Your reply should repeat, exactly, the line containing "an \(l\)-th root of" and the rest of the material after it.

☆ ☆ ☆ ☆ ☆

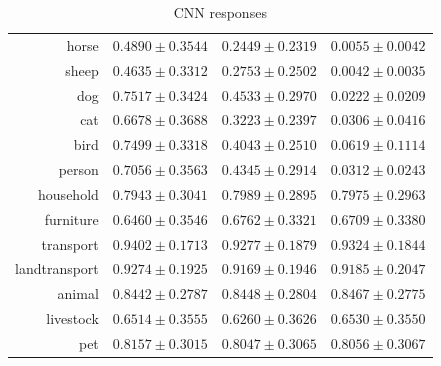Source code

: \documentclass[11pt,a4paper]{article}
\begin{document}
\begin{table}[htbp]
\begin{tabular}{r|c|c|c}
horse         & $0.4890\pm0.3544$ & $0.2449\pm0.2319$ & $0.0055\pm0.0042$\\
sheep         & $0.4635\pm0.3312$ & $0.2753\pm0.2502$ & $0.0042\pm0.0035$\\
dog           & $0.7517\pm0.3424$ & $0.4533\pm0.2970$ & $0.0222\pm0.0209$\\
cat           & $0.6678\pm0.3688$ & $0.3223\pm0.2397$ & $0.0306\pm0.0416$\\
bird          & $0.7499\pm0.3318$ & $0.4043\pm0.2510$ & $0.0619\pm0.1114$\\
person        & $0.7056\pm0.3563$ & $0.4345\pm0.2914$ & $0.0312\pm0.0243$\\\hline
household     & $0.7943\pm0.3041$ & $0.7989\pm0.2895$ & $0.7975\pm0.2963$\\
furniture     & $0.6460\pm0.3546$ & $0.6762\pm0.3321$ & $0.6709\pm0.3380$\\
transport     & $0.9402\pm0.1713$ & $0.9277\pm0.1879$ & $0.9324\pm0.1844$\\
landtransport & $0.9274\pm0.1925$ & $0.9169\pm0.1946$ & $0.9185\pm0.2047$\\
animal        & $0.8442\pm0.2787$ & $0.8448\pm0.2804$ & $0.8467\pm0.2775$\\
livestock     & $0.6514\pm0.3555$ & $0.6260\pm0.3626$ & $0.6530\pm0.3550$\\
pet           & $0.8157\pm0.3015$ & $0.8047\pm0.3065$ & $0.8056\pm0.3067$
\end{tabular}
\caption{CNN responses}
\label{tab:cnnresp}
\end{table}
\end{document}
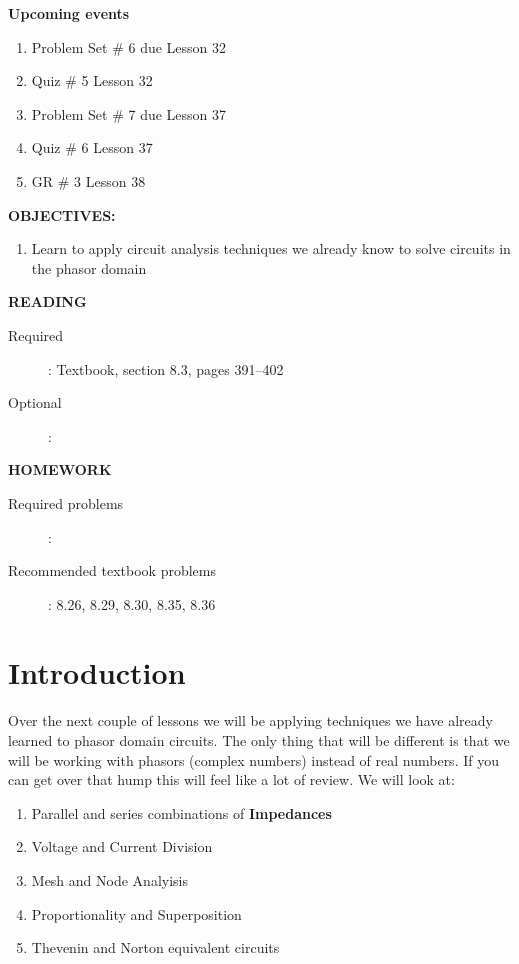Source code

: \documentclass{handout}
\begin{document}
\maketitle

\textbf{Upcoming events}
\begin{enumerate}
\item Problem Set \# 6 due Lesson 32
\item Quiz \# 5 Lesson 32
\item Problem Set \# 7 due Lesson 37
\item Quiz \# 6 Lesson 37
\item GR \# 3 Lesson 38
\end{enumerate}

\textbf{OBJECTIVES:}
\begin{enumerate}
\item Learn to apply circuit analysis techniques we already know to solve circuits in the phasor domain
\end{enumerate}

\textbf{READING}
\begin{description}
\item [Required]:
Textbook, section 8.3, pages 391--402
\item [Optional]: 
\end{description}

\textbf{HOMEWORK}
\begin{description}
\item [Required problems]: 
\item [Recommended textbook problems]: 8.26, 8.29, 8.30, 8.35, 8.36
\end{description}

\section{Introduction}
Over the next couple of lessons we will be applying techniques we have already learned to phasor domain circuits.  The only thing that will be different is that we will be working with phasors (complex numbers) instead of real numbers.  If you can get over that hump this will feel like a lot of review.  We will look at:
\begin{enumerate}
\item Parallel and series combinations of \textbf{Impedances}
\item Voltage and Current Division
\item Mesh and Node Analyisis
\item Proportionality and Superposition
\item Thevenin and Norton equivalent circuits
\end{enumerate}
\end{document}
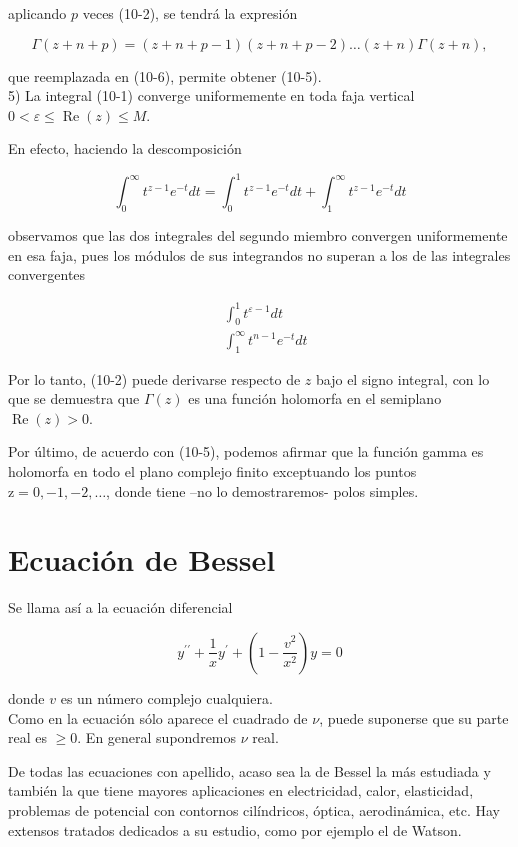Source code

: \documentclass[10pt]{article}
\theoremstyle{plain}
\theoremstyle{definition}
\theoremstyle{remark}
\begin{document}
aplicando $p$ veces (10-2), se tendrá la expresión

$$
\Gamma(z+n+p)=(z+n+p-1)(z+n+p-2) \ldots(z+n) \Gamma(z+n),
$$

que reemplazada en (10-6), permite obtener (10-5).\\
5) La integral (10-1) converge uniformemente en toda faja vertical $0<\varepsilon \leqslant \operatorname{Re}(z) \leqslant M$.

En efecto, haciendo la descomposición

$$
\int_{0}^{\infty} t^{z-1} e^{-t} d t=\int_{0}^{1} t^{z-1} e^{-t} d t+\int_{1}^{\infty} t^{z-1} e^{-t} d t
$$

observamos que las dos integrales del segundo miembro convergen uniformemente en esa faja, pues los módulos de sus integrandos no superan a los de las integrales convergentes

$$
\begin{aligned}
& \int_{0}^{1} t^{\varepsilon-1} d t \\
& \int_{1}^{\infty} t^{n-1} e^{-t} d t
\end{aligned}
$$

Por lo tanto, (10-2) puede derivarse respecto de $z$ bajo el signo integral, con lo que se demuestra que $\Gamma(z)$ es una función holomorfa en el semiplano $\operatorname{Re}(z)>0$.

Por último, de acuerdo con (10-5), podemos afirmar que la función gamma es holomorfa en todo el plano complejo finito exceptuando los puntos $\mathrm{z}=0,-1,-2, \ldots$, donde tiene --no lo demostraremos- polos simples.

\section{Ecuación de Bessel}
Se llama así a la ecuación diferencial


\begin{equation*}
y^{\prime \prime}+\frac{1}{x} y^{\prime}+\left(1-\frac{v^{2}}{x^{2}}\right) y=0 \tag{11-1}
\end{equation*}


donde $v$ es un número complejo cualquiera.\\
Como en la ecuación sólo aparece el cuadrado de $\nu$, puede suponerse que su parte real es $\geqslant 0$. En general supondremos $\nu$ real.

De todas las ecuaciones con apellido, acaso sea la de Bessel la más estudiada y también la que tiene mayores aplicaciones en electricidad, calor, elasticidad, problemas de potencial con contornos cilíndricos, óptica, aerodinámica, etc. Hay extensos tratados dedicados a su estudio, como por ejemplo el de Watson.
\end{document}
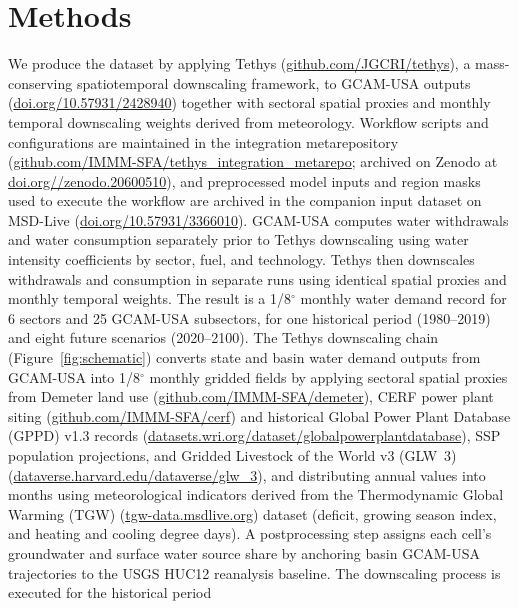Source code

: \documentclass[fleqn,10pt]{wlscirep}
\begin{document}
\section*{Methods}
We produce the dataset by applying Tethys\cite{niazi_2026_20552731} (\href{https://github.com/JGCRI/tethys}{github.com/JGCRI/tethys}), a mass-conserving spatiotemporal downscaling framework, to GCAM-USA outputs\cite{Zhao2024} (\href{https://doi.org/10.57931/2428940}{doi.org/10.57931/2428940}) together with sectoral spatial proxies and monthly temporal downscaling weights derived from meteorology. Workflow scripts and configurations are maintained in the integration metarepository\cite{cambrackenIMMMSFATethys_integration_metarepoV1012026} (\href{https://github.com/IMMM-SFA/tethys_integration_metarepo}{github.com/IMMM-SFA/tethys\_integration\_metarepo}; archived on Zenodo at \href{https://doi.org/10.5281/zenodo.20600510}{doi.org//\allowbreak zenodo.20600510}), and preprocessed model inputs and region masks used to execute the workflow are archived in the companion input dataset on MSD-Live\cite{brackenDataTethys_integration_metarepo} (\href{https://doi.org/10.57931/3366010}{doi.org/10.57931/3366010}). GCAM-USA computes water withdrawals and water consumption separately prior to Tethys downscaling using water intensity coefficients by sector, fuel, and technology\cite{Calvin2019GCAM,Binsted_2022}. Tethys then downscales withdrawals and consumption in separate runs using identical spatial proxies and monthly temporal weights. The result is a 1/8$^{\circ}$ monthly water demand record for 6 sectors and 25 GCAM-USA subsectors, for one historical period (1980--2019) and eight future scenarios (2020--2100). The Tethys downscaling chain (Figure~\ref{fig:schematic}) converts state and basin water demand outputs from GCAM-USA\cite{Zhao_gcamusa_water,Zhao2024,Calvin2019GCAM,Binsted_2022} into 1/8$^{\circ}$ monthly gridded fields by applying sectoral spatial proxies from Demeter land use\cite{Vernon-2018} (\href{https://github.com/IMMM-SFA/demeter}{github.com/IMMM-SFA/demeter}), CERF power plant siting\cite{Vernon2021,Vernon2023GRIDCERF,Mongird2025CERF} (\href{https://github.com/IMMM-SFA/cerf}{github.com/IMMM-SFA/cerf}) and historical Global Power Plant Database (GPPD) v1.3 records\cite{globalpowerplantdb} (\href{https://datasets.wri.org/dataset/globalpowerplantdatabase}{datasets.wri.org/dataset/globalpowerplantdatabase}), SSP population projections\cite{Jones_2016,Jones2020SEDAC,Zoraghein2020Zenodo}, and Gridded Livestock of the World v3 (GLW~3)\cite{Gilbert2018} (\href{https://dataverse.harvard.edu/dataverse/glw_3}{dataverse.harvard.edu/dataverse/glw\_3}), and distributing annual values into months using meteorological indicators derived from the Thermodynamic Global Warming (TGW)\cite{Jones2023TGW} (\href{https://tgw-data.msdlive.org/}{tgw-data.msdlive.org}) dataset (deficit, growing season index, and heating and cooling degree days). A postprocessing step assigns each cell's groundwater and surface water source share by anchoring basin GCAM-USA trajectories to the USGS HUC12 reanalysis baseline\cite{Stets2025USGS,Haynes2023USGS,Luukkonen2023USGS}. The downscaling process is executed for the historical period 
\end{document}

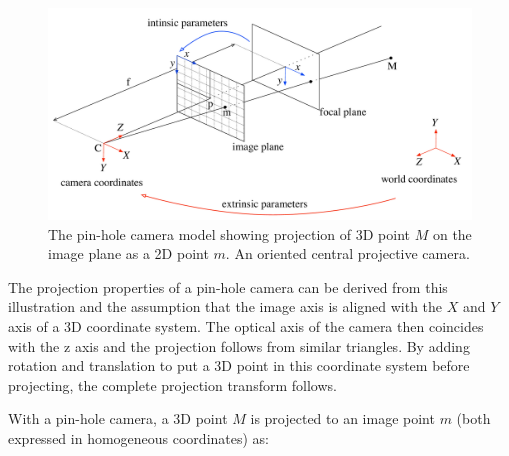 \begin{figure}[ht]
	\begin{center}
		\includegraphics[keepaspectratio,width=\textwidth]{fig/camera-model.pdf}
	\end{center}
	\caption{The pin-hole camera model showing projection of 3D point $M$ on the image plane as a 2D point $m$. An oriented central projective camera.}
	\label{fig:cameramodel}
\end{figure}

The projection properties of a pin-hole camera can be derived from this illustration and the assumption that the image axis is aligned with the $X$ and $Y$ axis of a 3D coordinate system. The optical axis of the camera then coincides with the z axis and the projection follows from similar triangles. By adding rotation and translation to put a 3D point in this coordinate system before projecting, the complete projection transform follows.

With a pin-hole camera, a 3D point $M$ is projected to an image point $m$ (both expressed in homogeneous coordinates) as:

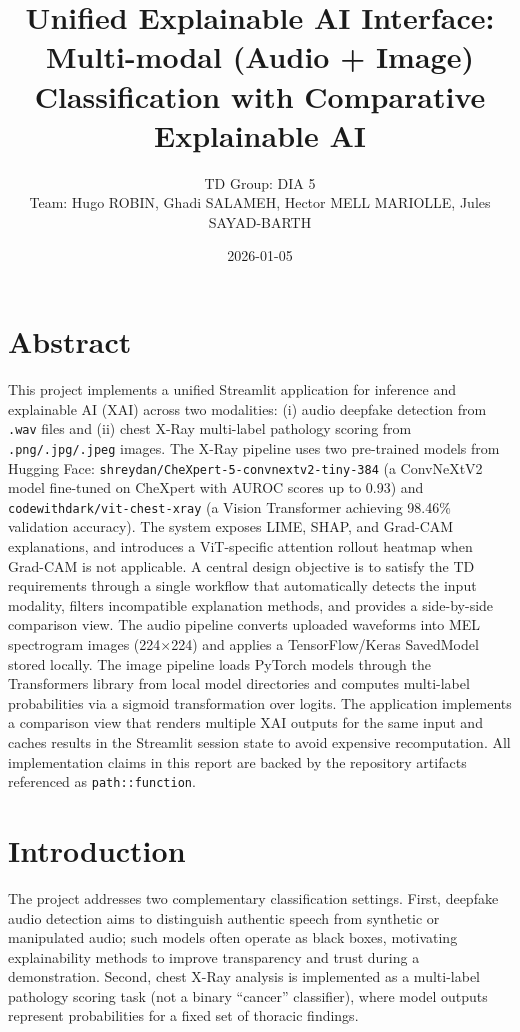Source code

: \documentclass[11pt,a4paper]{article}
\title{Unified Explainable AI Interface:\\ Multi-modal (Audio + Image) Classification with Comparative Explainable AI}
\author{TD Group: DIA 5 \\ Team: Hugo ROBIN, Ghadi SALAMEH, Hector MELL MARIOLLE, Jules SAYAD-BARTH}
\date{2026-01-05}
\begin{document}
\maketitle

\section*{Abstract}
This project implements a unified Streamlit application for inference and explainable AI (XAI) across two modalities: (i) audio deepfake detection from \texttt{.wav} files and (ii) chest X-Ray multi-label pathology scoring from \texttt{.png/.jpg/.jpeg} images. The X-Ray pipeline uses two pre-trained models from Hugging Face: \texttt{shreydan/CheXpert-5-convnextv2-tiny-384} (a ConvNeXtV2 model fine-tuned on CheXpert with AUROC scores up to 0.93) and \texttt{codewithdark/vit-chest-xray} (a Vision Transformer achieving 98.46\% validation accuracy). The system exposes LIME, SHAP, and Grad-CAM explanations, and introduces a ViT-specific attention rollout heatmap when Grad-CAM is not applicable. A central design objective is to satisfy the TD requirements through a single workflow that automatically detects the input modality, filters incompatible explanation methods, and provides a side-by-side comparison view. The audio pipeline converts uploaded waveforms into MEL spectrogram images (224$\times$224) and applies a TensorFlow/Keras SavedModel stored locally. The image pipeline loads PyTorch models through the Transformers library from local model directories and computes multi-label probabilities via a sigmoid transformation over logits. The application implements a comparison view that renders multiple XAI outputs for the same input and caches results in the Streamlit session state to avoid expensive recomputation. All implementation claims in this report are backed by the repository artifacts referenced as \texttt{path::function}.

\section{Introduction}
The project addresses two complementary classification settings. First, deepfake audio detection aims to distinguish authentic speech from synthetic or manipulated audio; such models often operate as black boxes, motivating explainability methods to improve transparency and trust during a demonstration. Second, chest X-Ray analysis is implemented as a multi-label pathology scoring task (not a binary ``cancer'' classifier), where model outputs represent probabilities for a fixed set of thoracic findings.
\end{document}
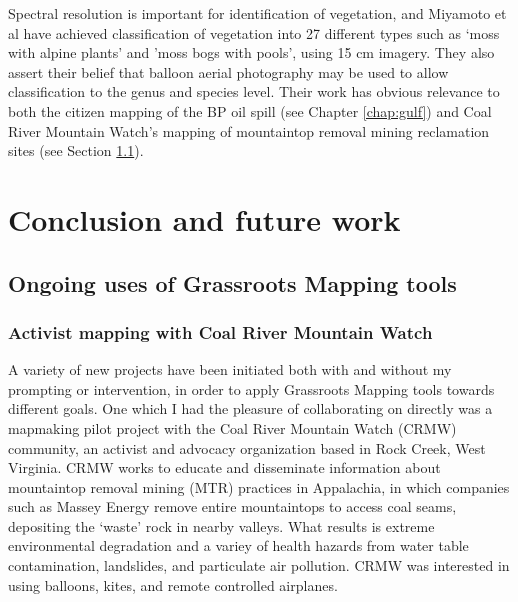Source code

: \documentclass[11pt,oneside,notitlepage]{report}
\begin{document}

Spectral resolution is important for identification of vegetation, and Miyamoto et al have achieved classification of vegetation into 27 different types such as `moss with alpine plants' and 'moss bogs with pools', using 15 cm imagery. They also assert their belief that balloon aerial photography may be used to allow classification to the genus and species level. \cite{miyamoto2004use} Their work has obvious relevance to both the citizen mapping of the BP oil spill (see Chapter \ref{chap:gulf}) and Coal River Mountain Watch's mapping of mountaintop removal mining reclamation sites (see Section \ref{sec:ongoinguses}).

\chapter{Conclusion and future work}

\section{Ongoing uses of Grassroots Mapping tools}
\label{sec:ongoinguses}

\subsection{Activist mapping with Coal River Mountain Watch}

A variety of new projects have been initiated both with and without my prompting or intervention, in order to apply Grassroots Mapping tools towards different goals. One which I had the pleasure of collaborating on directly was a mapmaking pilot project with the Coal River Mountain Watch (CRMW) community, an activist and advocacy organization based in Rock Creek, West Virginia. CRMW works to educate and disseminate information about mountaintop removal mining (MTR) practices in Appalachia, in which companies such as Massey Energy remove entire mountaintops to access coal seams, depositing the `waste' rock in nearby valleys. What results is extreme environmental degradation and a variey of health hazards from water table contamination, landslides, and particulate air pollution. CRMW was interested in using balloons, kites, and remote controlled airplanes. 

\end{document}
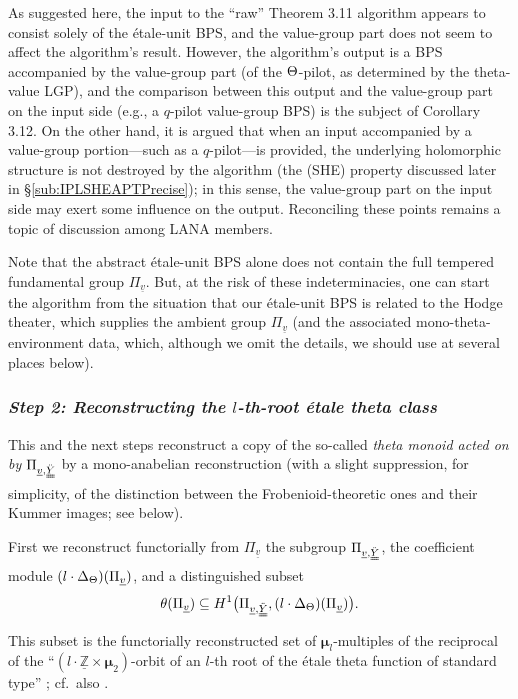 \documentclass[12pt, reqno, a4paper]{amsart}
\def\udl#1{\underline{#1}} %
\def\bZ{\mathbb{Z}} %
\def\uv{\udl{v}} %
\def\bmu{\bm{\mu}}
\begin{document}
\begin{rem}
As suggested here, the input to the ``raw'' Theorem 3.11 algorithm appears to consist solely of the \'etale-unit BPS, and the value-group part does not seem to affect the algorithm's result. However, the algorithm's output is a BPS accompanied by the value-group part (of the $\Th$-pilot, as determined by the theta-value LGP), and the comparison between this output and the value-group part on the input side (e.g., a $q$-pilot value-group BPS) is the subject of Corollary 3.12. On the other hand, it is argued that when an input accompanied by a value-group portion---such as a $q$-pilot---is provided, the underlying holomorphic structure is not destroyed by the algorithm (the (SHE) property discussed later in \S\ref{sub:IPLSHEAPTPrecise}); in this sense, the value-group part on the input side may exert some influence on the output. Reconciling these points remains a topic of discussion among LANA members. 
\end{rem}

Note that the abstract \'etale-unit BPS alone does not contain the full tempered fundamental group \(\Pi_{\uv}\).
But, at the risk of these indeterminacies, one can start the algorithm from the situation that our \'etale-unit BPS is related to the Hodge theater, which supplies the ambient group \(\Pi_{\uv}\) (and the associated mono-theta-environment data, which, although we omit the details, we should use at several places below).


\subsubsection{\emph{Step 2: Reconstructing the \(l\)-th-root \'etale theta class}}
This and the next steps reconstruct a copy of the so-called {\it theta monoid acted on by $\Pi_{\uv,\dduuY}$} by a mono-anabelian reconstruction \cite[Prop.\ 1.4]{MR4225474} (with a slight suppression, for simplicity, of the distinction between the Frobenioid-theoretic ones and their Kummer images; see below).

First we reconstruct functorially from \(\Pi_{\uv}\) the subgroup \(\Pi_{\uv,\dduuY}\), the coefficient module \((l\cdot\Delta_{\Th})(\Pi_{\uv})\), and a distinguished subset
\begin{equation}\label{equ:thetaPi}
  \theta(\Pi_{\uv})
  \subseteq
  H^1\bigl(\Pi_{\uv,\dduuY},(l\cdot\Delta_{\Th})(\Pi_{\uv})\bigr).
\end{equation}
This subset is the functorially reconstructed set of
\(\bmu_l\)-multiples of the reciprocal of the
``\((l\cdot\underline{\bZ}\times\bmu_2)\)-orbit of an \(l\)-th root of
the \'etale theta function of standard type''
\cite[Prop.~1.4, pp.~237--238]{MR4225474};
cf.\ also \cite[Def.~2.7, p.~267]{MR2512782}.
\end{document}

☆ ☆ ☆ ☆ ☆

• **SOLUTION**:
``\((l\cdot\underline{\bZ}\times\bmu_2)\)-orbit of an \(l\)-th root of
the \'etale theta function of standard type''
\cite[Prop.~1.4, pp.~237--238]{MR4225474};
cf.\ also \cite[Def.~2.7, p.~267]{MR2512782}.
\end{document}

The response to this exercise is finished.